Autre exemple ESS : Comptoir de campagne. Une start-up d’origine lyonnaise. Quatre de leurs comptoirs sont « relais La Poste ». On injecte une rémunération mensuelle dans chaque épicerie. Ceci permet à Comptoir de campagne de construire un modèle économique intégrant diverses sources de revenus. On sait que les modèles économiques des tiers lieux restent à inventer et ceci participe à la réflexion.
Au total, nous avons en 2020 sur la région, 10 relais poste en partenariat avec des acteurs de l’ESS.
On est vraiment dans la co-construction. L’objectif est de parvenir à construire un produit ou un service innovant tout en assurant un modèle économique viable, qui soit gagnant-gagnant.
Qu’en est-il de l’innovation au sein de l’entreprise ?

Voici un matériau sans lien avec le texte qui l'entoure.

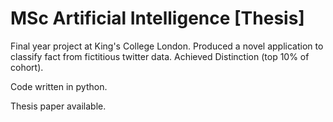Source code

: # MSc Artificial Intelligence [Thesis]

Final year project at King's College London. Produced a novel application to classify fact from fictitious twitter data. Achieved Distinction (top 10% of cohort).

Code written in python.

Thesis paper available.
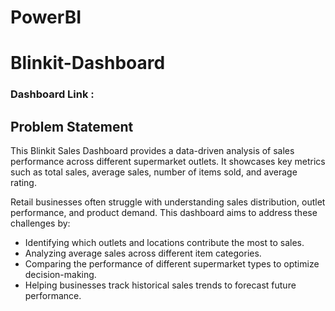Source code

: # PowerBI
# Blinkit-Dashboard

### Dashboard Link : 

## Problem Statement

This Blinkit Sales Dashboard provides a data-driven analysis of sales performance across different supermarket outlets. It showcases key metrics such as total sales, average sales, number of items sold, and average rating.

Retail businesses often struggle with understanding sales distribution, outlet performance, and product demand. This dashboard aims to address these challenges by:
- Identifying which outlets and locations contribute the most to sales.
- Analyzing average sales across different item categories.
- Comparing the performance of different supermarket types to optimize decision-making.
- Helping businesses track historical sales trends to forecast future performance.
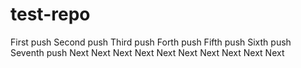 # test-repo

First push
Second push
Third push
Forth push
Fifth push
Sixth push
Seventh push
Next
Next
Next
Next
Next
Next
Next
Next
Next
Next
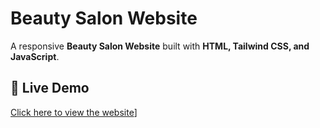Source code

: # Beauty Salon Website

A responsive **Beauty Salon Website** built with **HTML, Tailwind CSS, and JavaScript**.  

## 🚀 Live Demo
[Click here to view the website](https://sanjanareddy05.github.io/beauty--salon/)]

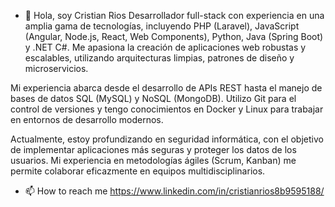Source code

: - 👋 Hola, soy Cristian Rios
Desarrollador full-stack con experiencia en una amplia gama de tecnologías, incluyendo PHP (Laravel), JavaScript (Angular, Node.js, React, Web Components), Python, Java (Spring Boot) y .NET C#. Me apasiona la creación de aplicaciones web robustas y escalables, utilizando arquitecturas limpias, patrones de diseño y microservicios.

Mi experiencia abarca desde el desarrollo de APIs REST hasta el manejo de bases de datos SQL (MySQL) y NoSQL (MongoDB). Utilizo Git para el control de versiones y tengo conocimientos en Docker y Linux para trabajar en entornos de desarrollo modernos.

Actualmente, estoy profundizando en seguridad informática, con el objetivo de implementar aplicaciones más seguras y proteger los datos de los usuarios. Mi experiencia en metodologías ágiles (Scrum, Kanban) me permite colaborar eficazmente en equipos multidisciplinarios.

- 📫 How to reach me https://www.linkedin.com/in/cristianrios8b9595188/

<!---
CristianRiosP/CristianRiosP is a ✨ special ✨ repository because its `README.md` (this file) appears on your GitHub profile.
You can click the Preview link to take a look at your changes.
--->
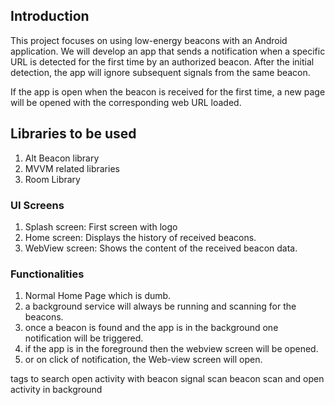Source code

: ## Introduction

This project focuses on using low-energy beacons with an Android application. We will develop an app that sends a notification when a specific URL is detected for the first time by an authorized beacon. After the initial detection, the app will ignore subsequent signals from the same beacon.

If the app is open when the beacon is received for the first time, a new page will be opened with the corresponding web URL loaded.

## Libraries to be used

1. Alt Beacon library
2. MVVM related libraries
3. Room Library

### UI Screens

1. Splash screen: First screen with logo
2. Home screen: Displays the history of received beacons.
3. WebView screen: Shows the content of the received beacon data.

### ******************************Functionalities******************************

1. Normal Home Page which is dumb.
2. a background service will always be running and scanning for the beacons.
3. once a beacon is found and the app is in the background one notification will be triggered.
4. if the app is in the foreground then the webview screen will be opened.
5. or on click of notification, the Web-view screen will open.



tags to search
open activity with beacon signal
scan beacon
scan and open activity in background
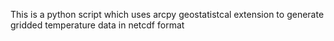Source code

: This is a python script which uses arcpy geostatistcal extension to generate gridded temperature data in netcdf format
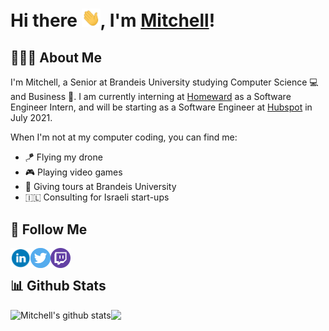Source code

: 
# Hi there <img src="https://raw.githubusercontent.com/mdodell/mdodell/master/assets/wave.gif" width="30px">, I'm [Mitchell](https://www.mitchelldodell.com)!

## 🧑🏻‍💻 About Me
I'm Mitchell, a Senior at Brandeis University studying Computer Science
💻 and Business 👔. I am currently interning at [Homeward](https://www.homeward.com/) as a Software Engineer Intern, and will be starting as a Software Engineer at [Hubspot](https://www.hubspot.com/) in July 2021.

When I'm not at my computer coding, you can find me:
* 🪁 Flying my drone
* 🎮 Playing video games
* 💬 Giving tours at Brandeis University
* 🇮🇱 Consulting for Israeli start-ups

## 👀 Follow Me
<a href="https://www.linkedin.com/in/mitchell-dodell/">
  <img align="left" alt="Mitchell Dodell | LinkedIn" width="32px" src="https://raw.githubusercontent.com/mdodell/mdodell/master/assets/linkedin.svg" />
</a>
<a href="https://twitter.com/MitchellDodell">
  <img align="left" alt="Mitchell Dodell | Twitter" width="32px" src="https://raw.githubusercontent.com/mdodell/mdodell/master/assets/twitter.svg" />
</a>
<a href="https://www.twitch.tv/bluemanmitchell">
  <img align="left" alt="Mitchell's Twitch.tv" width="32px" src="https://raw.githubusercontent.com/mdodell/mdodell/master/assets/twitch.svg" />
</a>
<br />

## 📊 Github Stats

<img align="left" src="https://github-readme-stats.vercel.app/api?username=mdodell&show_icons=true&include_all_commits=true&count_private=true" alt="Mitchell's github stats" />

<img align="left" src="https://github-readme-stats.vercel.app/api/top-langs/?username=mdodell&hide=roff" />
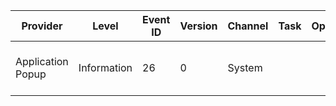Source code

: Provider           |  Level        |  Event ID  |  Version  |  Channel  |  Task  |  Opcode  |  Keyword  |  Message
-------------------|---------------|------------|-----------|-----------|--------|----------|-----------|-------------------------------------------
Application Popup  |  Information  |  26        |  0        |  System   |        |          |           |  Application pop-up: {Caption} : {Message}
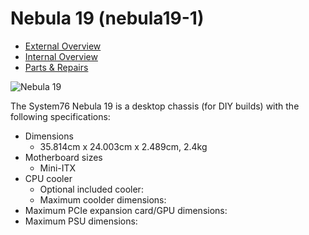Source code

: # Nebula 19 (nebula19-1)

- [External Overview](./external-overview.md)
- [Internal Overview](./internal-overview.md)
- [Parts & Repairs](./repairs.md)

![Nebula 19](./img/nebula19-1.webp)

The System76 Nebula 19 is a desktop chassis (for DIY builds) with the following specifications:

- Dimensions
    - 35.814cm x 24.003cm x 2.489cm, 2.4kg
- Motherboard sizes
    - Mini-ITX
- CPU cooler
    - Optional included cooler: 
    - Maximum coolder dimensions: 
- Maximum PCIe expansion card/GPU dimensions: 
- Maximum PSU dimensions: 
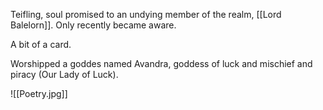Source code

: Teifling, soul promised to an undying member of the realm, [[Lord Balelorn]]. Only recently became aware.

A bit of a card.

Worshipped a goddes named Avandra, goddess of luck and mischief and piracy (Our Lady of Luck).

![[Poetry.jpg]]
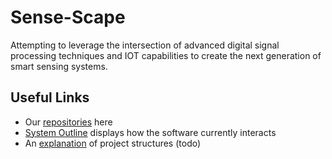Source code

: # Sense-Scape

Attempting to leverage the intersection of advanced digital signal processing techniques and IOT capabilities to create the next generation of smart sensing systems.  


## Useful Links
- Our [repositories](https://github.com/orgs/Sense-Scape/repositories) here
- [System Outline](https://github.com/Sense-Scape/.github/blob/main/profile/System%20Outline.md) displays how the software currently interacts
- An [explanation]() of project structures (todo)
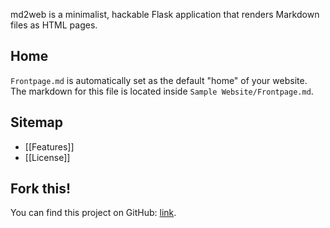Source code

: md2web is a minimalist, hackable Flask application that renders Markdown files as HTML pages.

## Home

`Frontpage.md` is automatically set as the default "home" of your website. The markdown for this file is located inside `Sample Website/Frontpage.md`.

## Sitemap

- [[Features]]
- [[License]]

## Fork this!

You can find this project on GitHub: [link](https://github.com/sinandredemption/md2web).
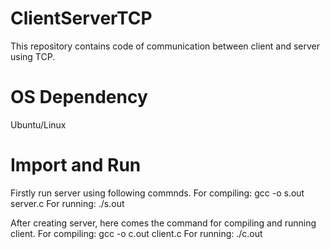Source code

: # ClientServerTCP
This repository contains code of communication between client and server using TCP. 

# OS Dependency
Ubuntu/Linux

# Import and Run
Firstly run server using following commnds.
For compiling:
  gcc -o s.out server.c
For running:
  ./s.out
  
After creating server, here comes the command for compiling and running client.
For compiling:
  gcc -o c.out client.c
For running:
  ./c.out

Nous avons également un concours d’intrapreneuriat qui se termine ave la fin de notre plan stratégique actuel “20 projets pour 2020″. Si les projets sont sélectionnés, les porteurs, postiers, peuvent se consacrer à leur projet pendant un an, seul ou en constituant un groupe avec des postiers et des personnes de l’externe.
Est-ce une nouvelle approche du groupe La Poste ? Le soutien à l’innovation ?
Dans son histoire, La Poste a toujours été motrice dans l’évolution de la société : l’ouverture des premiers bureaux de Poste en 1622, la création du livret d’épargne 1881, les chèques postaux en 1918.
La Poste a une tradition d’innovation et d’accompagnement des transitions de la société.
Aujourd’hui, les enjeux de la société sont notamment le vieillissement de la population et la transition écologique. Il faut donc développer des nouveaux produits et services en lien avec les besoins non pourvus. Les expérimentations nous permettent de réaliser des tests pour proposer de nouveaux services et faire évoluer le modèle économique de La Poste tout en restant dans son rôle historique : celui de créer du lien de proximité et de lien social.
Et pour 2021…
Le nouveau plan stratégique du groupe La Poste est en cours d’élaboration et sera présenté en 2021. Nous avons consulté nos parties prenantes, les élus et les associations. Nous avons également lancé une consultation citoyenne. J’invite le Connecteur et les lecteurs à aller sur le site pour donner leur avis sur les futures orientations du Groupe La Poste.